[Dataset records]
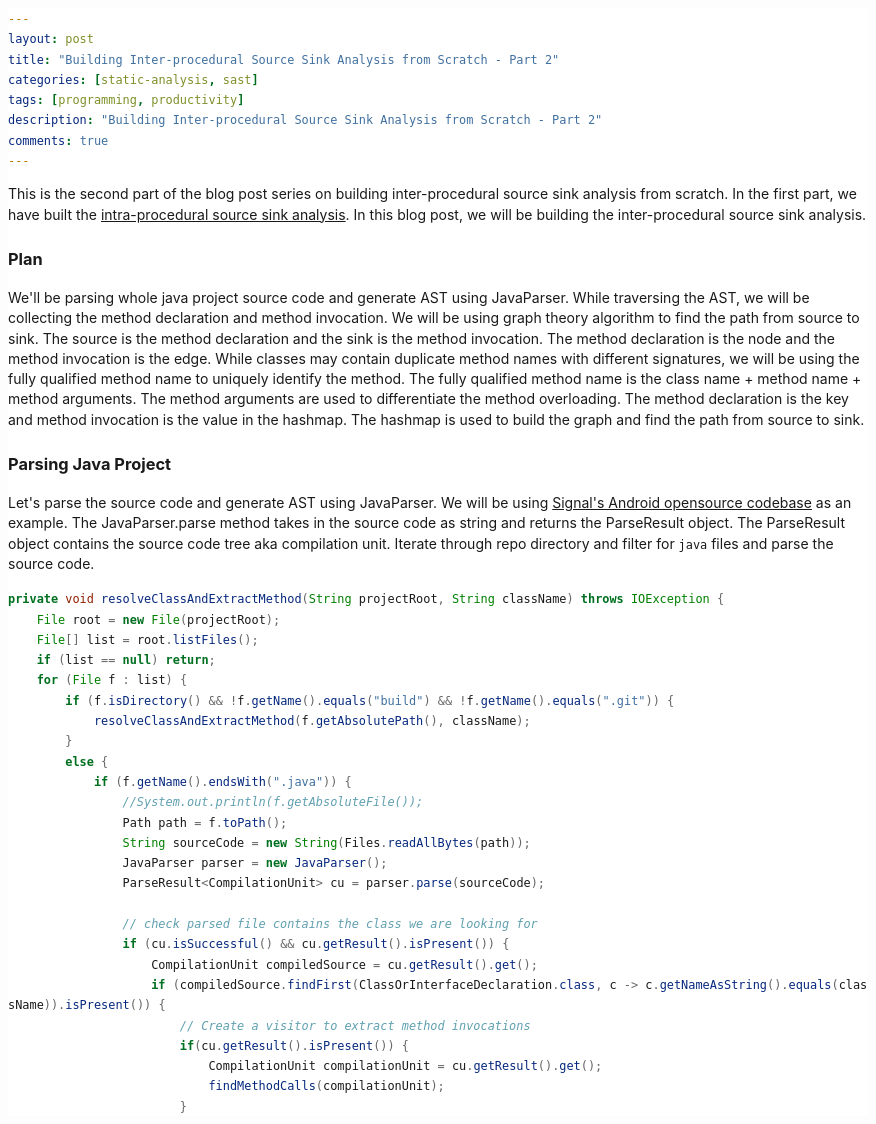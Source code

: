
 ```yaml
---
layout: post
title: "Building Inter-procedural Source Sink Analysis from Scratch - Part 2"
categories: [static-analysis, sast]
tags: [programming, productivity]
description: "Building Inter-procedural Source Sink Analysis from Scratch - Part 2"
comments: true
---
```


This is the second part of the blog post series on building inter-procedural source sink analysis from scratch. In the first part, we have built the [intra-procedural source sink analysis](https://shivasurya.me/static-analysis/sast/2023/08/27/building-simple-source-sink-analysis-from-scratch-part-1.html). In this blog post, we will be building the inter-procedural source sink analysis.

### Plan

We'll be parsing whole java project source code and generate AST using JavaParser. While traversing the AST, we will be collecting the method declaration and method invocation. We will be using graph theory algorithm to find the path from source to sink. The source is the method declaration and the sink is the method invocation. The method declaration is the node and the method invocation is the edge. While classes may contain duplicate method names with different signatures, we will be using the fully qualified method name to uniquely identify the method. The fully qualified method name is the class name + method name + method arguments. The method arguments are used to differentiate the method overloading. The method declaration is the key and method invocation is the value in the hashmap. The hashmap is used to build the graph and find the path from source to sink.


### Parsing Java Project

Let's parse the source code and generate AST using JavaParser. We will be using [Signal's Android opensource codebase](https://sourcegraph.com/github.com/signalapp/Signal-Android) as an example. The JavaParser.parse method takes in the source code as string and returns the ParseResult object. The ParseResult object contains the source code tree aka compilation unit. Iterate through repo directory and filter for `java` files and parse the source code.

```java
private void resolveClassAndExtractMethod(String projectRoot, String className) throws IOException {
    File root = new File(projectRoot);
    File[] list = root.listFiles();
    if (list == null) return;
    for (File f : list) {
        if (f.isDirectory() && !f.getName().equals("build") && !f.getName().equals(".git")) {
            resolveClassAndExtractMethod(f.getAbsolutePath(), className);
        }
        else {
            if (f.getName().endsWith(".java")) {
                //System.out.println(f.getAbsoluteFile());
                Path path = f.toPath();
                String sourceCode = new String(Files.readAllBytes(path));
                JavaParser parser = new JavaParser();
                ParseResult<CompilationUnit> cu = parser.parse(sourceCode);

                // check parsed file contains the class we are looking for
                if (cu.isSuccessful() && cu.getResult().isPresent()) {
                    CompilationUnit compiledSource = cu.getResult().get();
                    if (compiledSource.findFirst(ClassOrInterfaceDeclaration.class, c -> c.getNameAsString().equals(className)).isPresent()) {
                        // Create a visitor to extract method invocations
                        if(cu.getResult().isPresent()) {
                            CompilationUnit compilationUnit = cu.getResult().get();
                            findMethodCalls(compilationUnit);
                        }
```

Exercise details
Above are the records. Print exactly, and only, the lines from the line with "This is the" to the line with "### Parsing Java Project", both inclusive.

Response below
This is the second part of the blog post series on building inter-procedural source sink analysis from scratch. In the first part, we have built the [intra-procedural source sink analysis](https://shivasurya.me/static-analysis/sast/2023/08/27/building-simple-source-sink-analysis-from-scratch-part-1.html). In this blog post, we will be building the inter-procedural source sink analysis.

### Plan

We'll be parsing whole java project source code and generate AST using JavaParser. While traversing the AST, we will be collecting the method declaration and method invocation. We will be using graph theory algorithm to find the path from source to sink. The source is the method declaration and the sink is the method invocation. The method declaration is the node and the method invocation is the edge. While classes may contain duplicate method names with different signatures, we will be using the fully qualified method name to uniquely identify the method. The fully qualified method name is the class name + method name + method arguments. The method arguments are used to differentiate the method overloading. The method declaration is the key and method invocation is the value in the hashmap. The hashmap is used to build the graph and find the path from source to sink.


### Parsing Java Project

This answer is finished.